First, understand the liquidity of the fund.
When buying a fund, investors need to know the liquidity of the fund. Liquidity refers to the degree to which the assets of a fund can be quickly realized. In the ordinary securities market, the liquidity of stocks, bonds and other assets is relatively high, while the liquidity of funds is relatively low because they are collective assets. If investors need to sell the fund quickly, they may face the risk of lower selling price, so they need to consider the liquidity of the fund when buying.
Second, understand the types of funds.
The type of fund will also have an impact on selling. When buying funds, investors should know the types of funds, including open-end funds and closed-end funds. The difference between open-end fund and closed-end fund lies in whether the number of shares of the fund is fixed. Closed-end funds have fixed shares and cannot be sold or redeemed at will, so their liquidity is low; However, the number of open-end funds is not fixed, which can be redeemed in time and has high liquidity.
Third, understand the redemption rules of funds.
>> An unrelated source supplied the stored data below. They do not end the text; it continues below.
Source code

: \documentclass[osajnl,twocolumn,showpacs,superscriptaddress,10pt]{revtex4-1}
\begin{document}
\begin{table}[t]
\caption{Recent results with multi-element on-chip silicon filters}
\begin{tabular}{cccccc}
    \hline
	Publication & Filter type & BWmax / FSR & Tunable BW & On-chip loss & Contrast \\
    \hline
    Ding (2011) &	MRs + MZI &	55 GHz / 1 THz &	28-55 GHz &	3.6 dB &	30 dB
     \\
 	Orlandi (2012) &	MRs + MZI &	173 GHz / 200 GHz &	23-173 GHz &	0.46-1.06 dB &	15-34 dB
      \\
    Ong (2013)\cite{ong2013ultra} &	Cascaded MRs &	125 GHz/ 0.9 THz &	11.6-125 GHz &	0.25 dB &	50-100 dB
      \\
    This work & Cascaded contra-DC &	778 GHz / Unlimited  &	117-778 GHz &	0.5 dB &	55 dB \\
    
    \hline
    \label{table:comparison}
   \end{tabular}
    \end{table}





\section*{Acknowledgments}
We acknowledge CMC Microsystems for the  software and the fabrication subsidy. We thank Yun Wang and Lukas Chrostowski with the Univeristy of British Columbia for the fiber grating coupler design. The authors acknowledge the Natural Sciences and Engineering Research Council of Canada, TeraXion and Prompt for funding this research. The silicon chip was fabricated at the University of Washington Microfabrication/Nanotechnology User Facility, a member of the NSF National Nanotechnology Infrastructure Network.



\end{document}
The redemption rules of the fund also need investors to understand clearly when purchasing. Some funds need to make an appointment a few days in advance and have redemption restrictions, while others are T+ 1 instant redemption. During the redemption operation, it is necessary to operate in accordance with the regulations and requirements of the fund management company. Generally speaking, the redemption operation can be completed through the fund management company official website and the mobile APP, and the redeemed money will be transferred to the investor's account in the fund company.
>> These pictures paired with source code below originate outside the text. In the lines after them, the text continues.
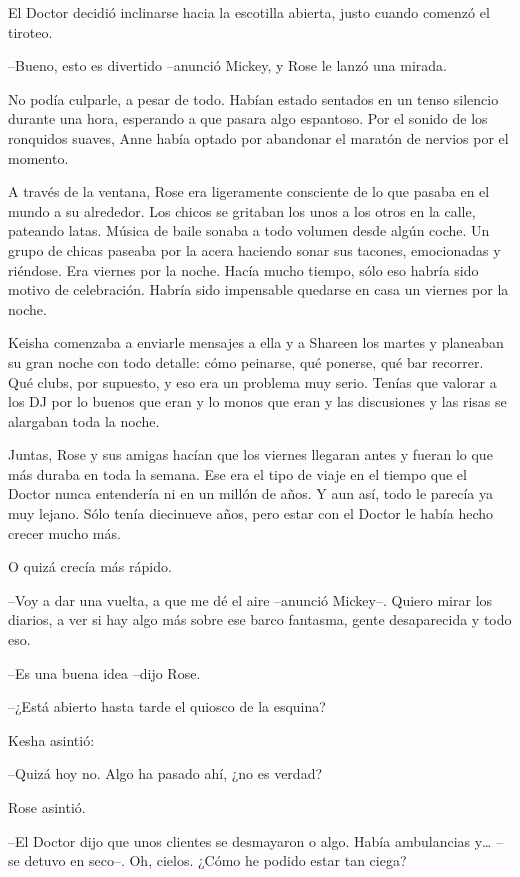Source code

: {El Doctor decidió inclinarse hacia la escotilla abierta, justo cuando
comenzó el tiroteo.}

\mbox{}

{--Bueno, esto es divertido --anunció Mickey, y Rose le lanzó una
mirada.}

{No podía culparle, a pesar de todo. Habían estado sentados en un tenso
 silencio durante una hora, esperando a que pasara algo espantoso. Por el
 sonido de los ronquidos suaves, Anne había optado por abandonar el
maratón de nervios por el momento.}

{A través de la ventana, Rose era ligeramente consciente de lo que
 pasaba en el mundo a su alrededor. Los chicos se gritaban los unos a los
 otros en la calle, pateando latas. Música de baile sonaba a todo volumen
 desde algún coche. Un grupo de chicas paseaba por la acera haciendo
 sonar sus tacones, emocionadas y riéndose. Era viernes por la noche.
 Hacía mucho tiempo, sólo eso habría sido motivo de celebración. Habría
sido impensable quedarse en casa un viernes por la noche.}

{Keisha comenzaba a enviarle mensajes a ella y a Shareen los martes y
 planeaban su gran noche con todo detalle: cómo peinarse, qué ponerse,
 qué bar recorrer. Qué clubs, por supuesto, y eso era un problema muy
 serio. Tenías que valorar a los DJ por lo buenos que eran y lo monos que
eran y las discusiones y las risas se alargaban toda la noche.}

{Juntas, Rose y sus amigas hacían que los viernes llegaran antes y
 fueran lo que más duraba en toda la semana. Ese era el tipo de viaje en
 el tiempo que el Doctor nunca entendería ni en un millón de años. Y aun
 así, todo le parecía ya muy lejano. Sólo tenía diecinueve años, pero
estar con el Doctor le había hecho crecer mucho más.}

{O quizá crecía más rápido.}

{--Voy a dar una vuelta, a que me dé el aire --anunció Mickey--. Quiero
 mirar los diarios, a ver si hay algo más sobre ese barco fantasma, gente
desaparecida y todo eso.}

{--Es una buena idea --dijo Rose.}

{--¿Está abierto hasta tarde el quiosco de la esquina?}

{Kesha asintió:}

{--Quizá hoy no. Algo ha pasado ahí, ¿no es verdad?}

{Rose asintió.}

{--El Doctor dijo que unos clientes se desmayaron o algo. Había
 ambulancias y\ldots{} --se detuvo en seco--. Oh, cielos. ¿Cómo he podido
estar tan ciega?}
Fourth, spread the selling risk.
In order to reduce the risk of selling funds, investors can reduce the risk by selling them in a decentralized way. Specifically, you can choose to sell in batches according to different time points and prices, or sell multiple different types of funds at the same time to reduce risks.
In short, investors should fully understand the liquidity, types and redemption rules of funds before selling, and incorporate them into the overall financial plan to ensure the smooth operation of selling and minimize risks.